Exercise details: When you restate the data, keep every word as it is and drop the images.

Data records:

============================================================

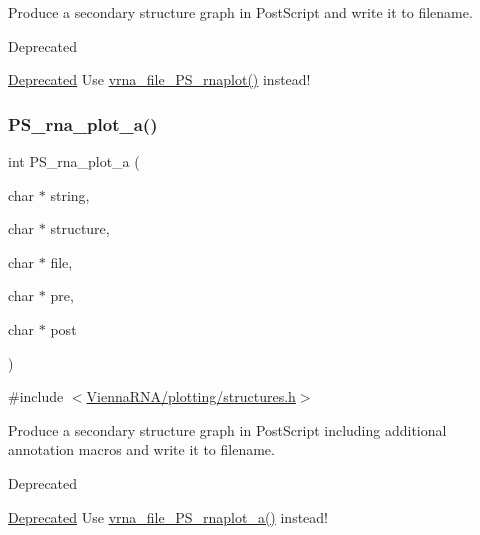 Produce a secondary structure graph in Post\+Script and write it to \textquotesingle{}filename\textquotesingle{}. 

\begin{DoxyRefDesc}{Deprecated}
\item[\mbox{\hyperlink{deprecated__deprecated000175}{Deprecated}}]Use \mbox{\hyperlink{group__plotting__utils_gabdc8f6548ba4a3bc3cd868ccbcfdb86a}{vrna\+\_\+file\+\_\+\+P\+S\+\_\+rnaplot()}} instead! \end{DoxyRefDesc}
\mbox{\label{group__plotting__utils_ga47856b2504b566588785597b6ebb8271}} 
\subsubsection{\texorpdfstring{PS\_rna\_plot\_a()}{PS\_rna\_plot\_a()}}
{\footnotesize\ttfamily int P\+S\+\_\+rna\+\_\+plot\+\_\+a (\begin{DoxyParamCaption}\item[{char $\ast$}]{string,  }\item[{char $\ast$}]{structure,  }\item[{char $\ast$}]{file,  }\item[{char $\ast$}]{pre,  }\item[{char $\ast$}]{post }\end{DoxyParamCaption})}



{\ttfamily \#include $<$\mbox{\hyperlink{plotting_2structures_8h}{Vienna\+R\+N\+A/plotting/structures.\+h}}$>$}



Produce a secondary structure graph in Post\+Script including additional annotation macros and write it to \textquotesingle{}filename\textquotesingle{}. 

\begin{DoxyRefDesc}{Deprecated}
\item[\mbox{\hyperlink{deprecated__deprecated000176}{Deprecated}}]Use \mbox{\hyperlink{group__plotting__utils_ga139a31dd0ba9fc6612431f67de901c31}{vrna\+\_\+file\+\_\+\+P\+S\+\_\+rnaplot\+\_\+a()}} instead! \end{DoxyRefDesc}
\mbox{\label{group__plotting__utils_ga32fa0f97625119e9d24dd2e7153abc4f}}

============================================================

Answer for the task:
 Produce a secondary structure graph in Post\+Script and write it to \textquotesingle{}filename\textquotesingle{}. 

\begin{DoxyRefDesc}{Deprecated}
\item[\mbox{\hyperlink{deprecated__deprecated000175}{Deprecated}}]Use \mbox{\hyperlink{group__plotting__utils_gabdc8f6548ba4a3bc3cd868ccbcfdb86a}{vrna\+\_\+file\+\_\+\+P\+S\+\_\+rnaplot()}} instead! \end{DoxyRefDesc}
\mbox{\label{group__plotting__utils_ga47856b2504b566588785597b6ebb8271}} 
\subsubsection{\texorpdfstring{PS\_rna\_plot\_a()}{PS\_rna\_plot\_a()}}
{\footnotesize\ttfamily int P\+S\+\_\+rna\+\_\+plot\+\_\+a (\begin{DoxyParamCaption}\item[{char $\ast$}]{string,  }\item[{char $\ast$}]{structure,  }\item[{char $\ast$}]{file,  }\item[{char $\ast$}]{pre,  }\item[{char $\ast$}]{post }\end{DoxyParamCaption})}



{\ttfamily \#include $<$\mbox{\hyperlink{plotting_2structures_8h}{Vienna\+R\+N\+A/plotting/structures.\+h}}$>$}



Produce a secondary structure graph in Post\+Script including additional annotation macros and write it to \textquotesingle{}filename\textquotesingle{}. 

\begin{DoxyRefDesc}{Deprecated}
\item[\mbox{\hyperlink{deprecated__deprecated000176}{Deprecated}}]Use \mbox{\hyperlink{group__plotting__utils_ga139a31dd0ba9fc6612431f67de901c31}{vrna\+\_\+file\+\_\+\+P\+S\+\_\+rnaplot\+\_\+a()}} instead! \end{DoxyRefDesc}
\mbox{\label{group__plotting__utils_ga32fa0f97625119e9d24dd2e7153abc4f}}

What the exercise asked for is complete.